Todongkan Senpi, Menyandera Mahasiswa, Dony Diringkus

Palembang, Gatra.com - Warga di Puncak Sekuning, Lorong Famili 6, RT 01/01, Kelurahan Bukit Kecil, Kecamatan Ilir Barat I, Kota Palembang, Sumatera Selatan, dibuat heboh terkait aksi penodongan bersenjata api disertai penyanderaan penghuni rumah kos, Kamis (28/1).

Dugaan penyanderaan ini dilakukan Donny Yanto (38) seorang mahasiswa itu, tidak berlangsung lama dan aparat kepolisian dari Satres Kriminal Umum Polrestabes Kota Palembang, meringkus pelaku dan mengamankan senjata api jenis revolver.

Kapolrestabes Palembang, Kombes Pol Irvan Prawira Satyaputra, didampingi Kasat Reskrim Kompol Edi Rahmat Mulyana Donny menjelaskan, pelaku pembuat onar di kos Angker berdalih, jika ia hanya ingin meminjam motor sesama penghuni kos di TKP. Namun, ketika itu pelaku juga turut menunjukkan senjata api revolper kepada korban.
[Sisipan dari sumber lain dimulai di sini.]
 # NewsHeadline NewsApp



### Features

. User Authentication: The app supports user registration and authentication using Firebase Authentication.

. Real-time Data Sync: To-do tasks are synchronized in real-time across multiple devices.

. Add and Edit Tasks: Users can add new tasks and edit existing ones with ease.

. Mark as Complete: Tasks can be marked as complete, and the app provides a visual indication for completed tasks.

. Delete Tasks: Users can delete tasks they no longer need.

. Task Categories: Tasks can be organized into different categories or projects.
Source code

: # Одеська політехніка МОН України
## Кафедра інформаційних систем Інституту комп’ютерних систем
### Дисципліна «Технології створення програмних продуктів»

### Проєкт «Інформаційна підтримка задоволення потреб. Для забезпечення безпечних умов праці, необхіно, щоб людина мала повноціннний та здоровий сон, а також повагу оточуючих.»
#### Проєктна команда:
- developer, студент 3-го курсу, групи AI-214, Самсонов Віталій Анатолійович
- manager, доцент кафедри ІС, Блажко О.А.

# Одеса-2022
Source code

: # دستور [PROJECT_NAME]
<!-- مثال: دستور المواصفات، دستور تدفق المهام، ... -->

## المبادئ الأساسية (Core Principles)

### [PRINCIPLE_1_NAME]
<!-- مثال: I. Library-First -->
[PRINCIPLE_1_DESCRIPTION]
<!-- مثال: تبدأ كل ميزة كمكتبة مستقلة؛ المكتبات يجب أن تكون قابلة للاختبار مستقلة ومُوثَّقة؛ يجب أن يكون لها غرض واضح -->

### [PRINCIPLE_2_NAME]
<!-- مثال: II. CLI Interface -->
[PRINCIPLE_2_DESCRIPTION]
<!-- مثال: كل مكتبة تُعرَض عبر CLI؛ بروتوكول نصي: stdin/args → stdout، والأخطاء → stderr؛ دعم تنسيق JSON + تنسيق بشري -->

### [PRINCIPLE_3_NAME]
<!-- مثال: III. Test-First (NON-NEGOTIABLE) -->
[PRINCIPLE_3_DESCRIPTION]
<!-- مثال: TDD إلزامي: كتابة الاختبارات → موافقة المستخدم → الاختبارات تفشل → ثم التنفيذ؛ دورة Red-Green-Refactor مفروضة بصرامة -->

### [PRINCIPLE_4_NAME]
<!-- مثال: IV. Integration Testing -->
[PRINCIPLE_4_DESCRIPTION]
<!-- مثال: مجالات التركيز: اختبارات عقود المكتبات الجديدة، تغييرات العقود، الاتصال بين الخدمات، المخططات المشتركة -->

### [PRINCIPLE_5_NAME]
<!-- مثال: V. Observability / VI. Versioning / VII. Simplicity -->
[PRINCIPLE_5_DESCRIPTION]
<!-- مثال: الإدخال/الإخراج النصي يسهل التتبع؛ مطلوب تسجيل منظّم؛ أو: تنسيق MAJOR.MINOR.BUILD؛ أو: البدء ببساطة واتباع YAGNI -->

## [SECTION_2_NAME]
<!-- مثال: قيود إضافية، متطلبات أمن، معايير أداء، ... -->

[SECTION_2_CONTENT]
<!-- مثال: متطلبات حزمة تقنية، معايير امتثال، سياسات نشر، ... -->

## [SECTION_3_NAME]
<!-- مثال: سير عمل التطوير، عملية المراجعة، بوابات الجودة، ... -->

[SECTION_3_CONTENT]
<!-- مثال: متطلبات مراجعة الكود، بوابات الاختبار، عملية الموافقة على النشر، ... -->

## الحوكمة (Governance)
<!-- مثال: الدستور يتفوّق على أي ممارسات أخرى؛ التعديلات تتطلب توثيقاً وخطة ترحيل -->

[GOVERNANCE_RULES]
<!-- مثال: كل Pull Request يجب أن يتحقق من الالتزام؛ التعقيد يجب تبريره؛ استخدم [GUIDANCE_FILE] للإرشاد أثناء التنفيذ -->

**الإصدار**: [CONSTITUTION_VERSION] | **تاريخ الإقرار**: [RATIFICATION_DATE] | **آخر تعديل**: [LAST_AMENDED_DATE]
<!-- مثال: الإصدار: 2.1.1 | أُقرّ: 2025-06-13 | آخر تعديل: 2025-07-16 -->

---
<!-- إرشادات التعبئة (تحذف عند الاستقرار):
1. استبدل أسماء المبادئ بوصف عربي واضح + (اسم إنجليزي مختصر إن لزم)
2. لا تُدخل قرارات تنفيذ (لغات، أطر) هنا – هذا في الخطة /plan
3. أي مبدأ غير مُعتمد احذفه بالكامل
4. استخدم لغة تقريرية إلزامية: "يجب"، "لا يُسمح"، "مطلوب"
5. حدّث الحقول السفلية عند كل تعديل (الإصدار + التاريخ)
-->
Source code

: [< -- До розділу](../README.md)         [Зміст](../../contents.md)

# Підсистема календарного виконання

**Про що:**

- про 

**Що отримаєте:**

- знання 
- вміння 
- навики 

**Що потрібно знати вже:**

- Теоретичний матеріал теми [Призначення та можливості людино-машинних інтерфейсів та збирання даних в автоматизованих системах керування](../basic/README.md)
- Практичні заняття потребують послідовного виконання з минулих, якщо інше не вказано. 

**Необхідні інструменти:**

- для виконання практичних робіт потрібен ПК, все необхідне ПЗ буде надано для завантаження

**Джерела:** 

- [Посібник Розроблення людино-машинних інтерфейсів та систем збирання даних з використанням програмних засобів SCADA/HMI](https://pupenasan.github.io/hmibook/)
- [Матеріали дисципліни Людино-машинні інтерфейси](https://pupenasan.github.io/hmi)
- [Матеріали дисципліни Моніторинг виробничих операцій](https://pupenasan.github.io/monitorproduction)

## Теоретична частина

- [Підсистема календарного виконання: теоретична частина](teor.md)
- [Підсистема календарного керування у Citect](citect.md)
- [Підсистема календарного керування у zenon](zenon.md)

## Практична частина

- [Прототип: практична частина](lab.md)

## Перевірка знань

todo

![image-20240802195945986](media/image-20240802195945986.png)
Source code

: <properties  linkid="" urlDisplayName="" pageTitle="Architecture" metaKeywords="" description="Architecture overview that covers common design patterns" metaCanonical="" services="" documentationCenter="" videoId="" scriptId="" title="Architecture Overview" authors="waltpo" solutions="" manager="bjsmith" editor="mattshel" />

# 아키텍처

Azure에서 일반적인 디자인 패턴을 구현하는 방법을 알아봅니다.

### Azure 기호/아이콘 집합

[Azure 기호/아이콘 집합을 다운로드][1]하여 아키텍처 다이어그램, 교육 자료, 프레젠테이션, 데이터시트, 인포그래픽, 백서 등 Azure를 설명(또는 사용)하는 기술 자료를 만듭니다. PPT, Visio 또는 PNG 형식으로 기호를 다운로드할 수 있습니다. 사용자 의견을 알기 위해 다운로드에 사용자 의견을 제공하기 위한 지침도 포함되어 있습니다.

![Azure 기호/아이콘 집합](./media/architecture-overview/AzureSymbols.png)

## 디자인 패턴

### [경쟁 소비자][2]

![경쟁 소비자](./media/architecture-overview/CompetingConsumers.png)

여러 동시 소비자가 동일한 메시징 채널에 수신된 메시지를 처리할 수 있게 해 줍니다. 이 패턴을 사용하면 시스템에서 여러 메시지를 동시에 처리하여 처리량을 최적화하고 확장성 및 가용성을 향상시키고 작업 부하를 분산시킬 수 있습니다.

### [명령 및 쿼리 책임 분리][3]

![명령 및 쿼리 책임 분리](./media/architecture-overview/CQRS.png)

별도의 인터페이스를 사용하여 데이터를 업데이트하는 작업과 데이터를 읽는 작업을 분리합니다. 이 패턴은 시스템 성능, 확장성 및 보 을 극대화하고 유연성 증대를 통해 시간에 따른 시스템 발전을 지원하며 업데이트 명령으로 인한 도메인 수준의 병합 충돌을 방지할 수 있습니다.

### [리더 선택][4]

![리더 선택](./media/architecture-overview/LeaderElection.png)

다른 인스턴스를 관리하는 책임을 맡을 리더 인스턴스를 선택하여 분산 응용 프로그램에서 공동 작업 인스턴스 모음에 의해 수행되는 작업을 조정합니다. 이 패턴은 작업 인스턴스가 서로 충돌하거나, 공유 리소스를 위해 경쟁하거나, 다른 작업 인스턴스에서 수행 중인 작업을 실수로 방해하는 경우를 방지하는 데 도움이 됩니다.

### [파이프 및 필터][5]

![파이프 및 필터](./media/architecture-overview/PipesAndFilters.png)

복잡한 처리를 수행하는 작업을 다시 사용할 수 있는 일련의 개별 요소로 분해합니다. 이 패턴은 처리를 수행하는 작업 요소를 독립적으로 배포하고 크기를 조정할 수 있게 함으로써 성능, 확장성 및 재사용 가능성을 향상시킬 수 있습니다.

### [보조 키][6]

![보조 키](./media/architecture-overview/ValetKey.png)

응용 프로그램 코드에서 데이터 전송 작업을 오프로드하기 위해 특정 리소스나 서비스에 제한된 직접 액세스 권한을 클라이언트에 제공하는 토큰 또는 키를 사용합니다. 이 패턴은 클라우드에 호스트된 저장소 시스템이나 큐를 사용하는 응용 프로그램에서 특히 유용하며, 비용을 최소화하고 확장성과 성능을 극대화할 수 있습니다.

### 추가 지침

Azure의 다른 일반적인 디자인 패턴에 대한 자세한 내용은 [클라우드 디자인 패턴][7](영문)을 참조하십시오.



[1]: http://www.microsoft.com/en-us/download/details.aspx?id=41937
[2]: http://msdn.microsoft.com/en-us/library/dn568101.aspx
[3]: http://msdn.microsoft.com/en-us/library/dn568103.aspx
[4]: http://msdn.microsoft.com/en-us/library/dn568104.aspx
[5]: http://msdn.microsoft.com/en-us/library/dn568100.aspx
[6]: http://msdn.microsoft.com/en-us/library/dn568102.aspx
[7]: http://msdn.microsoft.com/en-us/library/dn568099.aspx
“Sambil meminjam sepeda motor, pelaku menunjukan senjata api revolper miliknya kepada korban,” kata Kasat Reskrim, Jumat (29/1).

Namun, pelaku tidak jadi meminjam sepeda motor dan hanya menyuruh korban membelikan nasi bungkus dengan memberi uang sebesar Rp50 ribu. “Korban kemudian membelikan nasi padang dan memberikannya kepada pelaku. Karena takut, korban kemudian pergi dengan alasan pergi kuliah,” katanya.

Setelah itu korban meminta bantuan kepada warga sekitar. Lalu warga sekitar menghubungi Polsek Ilir Barat I Palembang. “Mendapatkan laporan tersebut, Satreskrim Polrestabes Palembang, dibantu Polsek IB I langsung menuju lokasi,” jelasnya.

Saat akan diamankan, pelaku langsung masuk ke dalam kos. Lantaran mengetahui adanya anggota kepolisi pelaku melepaskan tembakan dua kali. “Karena takut ada penghuni lain, petugas terlebih dahulu mengevakuasi penghuni lain,” ujarnya.

Setelah penghuni kos keluar, anggota mencoba melakukan negosiasi. Namun, pelaku kembali mengeluarkan tembakan sebanyak tiga kali.

“Karena pelaku sudah habis peluru, kemudian ia melempari barang yang ada di atas dan meja, yang mengenai hordeng kamarnya sehingga keberadaannya diketahui anggota kami dan berhasil diamankan,” katanya.